Data section =>
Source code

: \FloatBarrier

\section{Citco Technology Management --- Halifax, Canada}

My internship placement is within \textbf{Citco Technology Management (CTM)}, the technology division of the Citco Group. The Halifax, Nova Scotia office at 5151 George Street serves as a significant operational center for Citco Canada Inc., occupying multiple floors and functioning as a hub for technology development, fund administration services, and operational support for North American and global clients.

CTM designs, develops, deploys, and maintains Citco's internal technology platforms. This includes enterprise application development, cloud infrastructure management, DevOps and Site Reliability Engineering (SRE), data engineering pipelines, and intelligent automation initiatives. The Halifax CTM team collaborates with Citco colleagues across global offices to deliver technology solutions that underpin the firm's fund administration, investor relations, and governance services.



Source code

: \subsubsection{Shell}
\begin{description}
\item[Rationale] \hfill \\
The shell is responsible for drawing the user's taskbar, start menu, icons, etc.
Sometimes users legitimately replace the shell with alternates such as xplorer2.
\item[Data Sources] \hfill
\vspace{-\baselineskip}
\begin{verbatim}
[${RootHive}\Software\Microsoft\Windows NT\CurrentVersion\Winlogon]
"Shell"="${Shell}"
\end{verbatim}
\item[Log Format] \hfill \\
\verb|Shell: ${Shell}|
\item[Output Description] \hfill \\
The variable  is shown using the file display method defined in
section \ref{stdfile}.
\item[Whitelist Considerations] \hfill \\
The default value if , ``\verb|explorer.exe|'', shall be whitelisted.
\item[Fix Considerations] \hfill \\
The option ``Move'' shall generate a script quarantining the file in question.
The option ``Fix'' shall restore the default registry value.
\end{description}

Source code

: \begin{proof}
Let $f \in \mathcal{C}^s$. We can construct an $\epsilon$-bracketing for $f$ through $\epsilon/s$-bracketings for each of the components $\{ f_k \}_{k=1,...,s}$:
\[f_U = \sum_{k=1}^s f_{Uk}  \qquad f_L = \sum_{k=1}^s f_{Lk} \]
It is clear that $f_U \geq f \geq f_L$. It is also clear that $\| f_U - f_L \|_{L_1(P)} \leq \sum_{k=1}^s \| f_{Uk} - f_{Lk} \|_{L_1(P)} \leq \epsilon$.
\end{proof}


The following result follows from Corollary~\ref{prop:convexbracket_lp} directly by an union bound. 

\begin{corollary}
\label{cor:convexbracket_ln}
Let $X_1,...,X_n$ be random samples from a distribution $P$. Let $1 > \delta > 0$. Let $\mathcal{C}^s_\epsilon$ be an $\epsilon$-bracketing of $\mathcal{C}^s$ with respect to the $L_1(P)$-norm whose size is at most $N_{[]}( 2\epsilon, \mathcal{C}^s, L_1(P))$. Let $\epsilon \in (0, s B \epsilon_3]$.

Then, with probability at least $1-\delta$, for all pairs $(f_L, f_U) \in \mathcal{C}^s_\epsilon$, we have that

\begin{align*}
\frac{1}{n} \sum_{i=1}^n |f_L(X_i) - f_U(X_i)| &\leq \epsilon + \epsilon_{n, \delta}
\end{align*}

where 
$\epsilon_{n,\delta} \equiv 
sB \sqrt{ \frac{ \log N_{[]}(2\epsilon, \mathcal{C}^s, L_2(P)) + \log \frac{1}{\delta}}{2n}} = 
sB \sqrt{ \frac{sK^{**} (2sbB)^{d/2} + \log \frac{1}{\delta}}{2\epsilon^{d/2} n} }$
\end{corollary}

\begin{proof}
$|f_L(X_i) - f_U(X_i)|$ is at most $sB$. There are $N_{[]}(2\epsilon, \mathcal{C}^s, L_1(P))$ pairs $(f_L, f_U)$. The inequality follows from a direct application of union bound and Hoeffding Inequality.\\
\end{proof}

Exercise aim =>
Return each line of the material above in which the string "sqrt" appears.

Written answer =>
sB \sqrt{ \frac{ \log N_{[]}(2\epsilon, \mathcal{C}^s, L_2(P)) + \log \frac{1}{\delta}}{2n}} = 
sB \sqrt{ \frac{sK^{**} (2sbB)^{d/2} + \log \frac{1}{\delta}}{2\epsilon^{d/2} n} }$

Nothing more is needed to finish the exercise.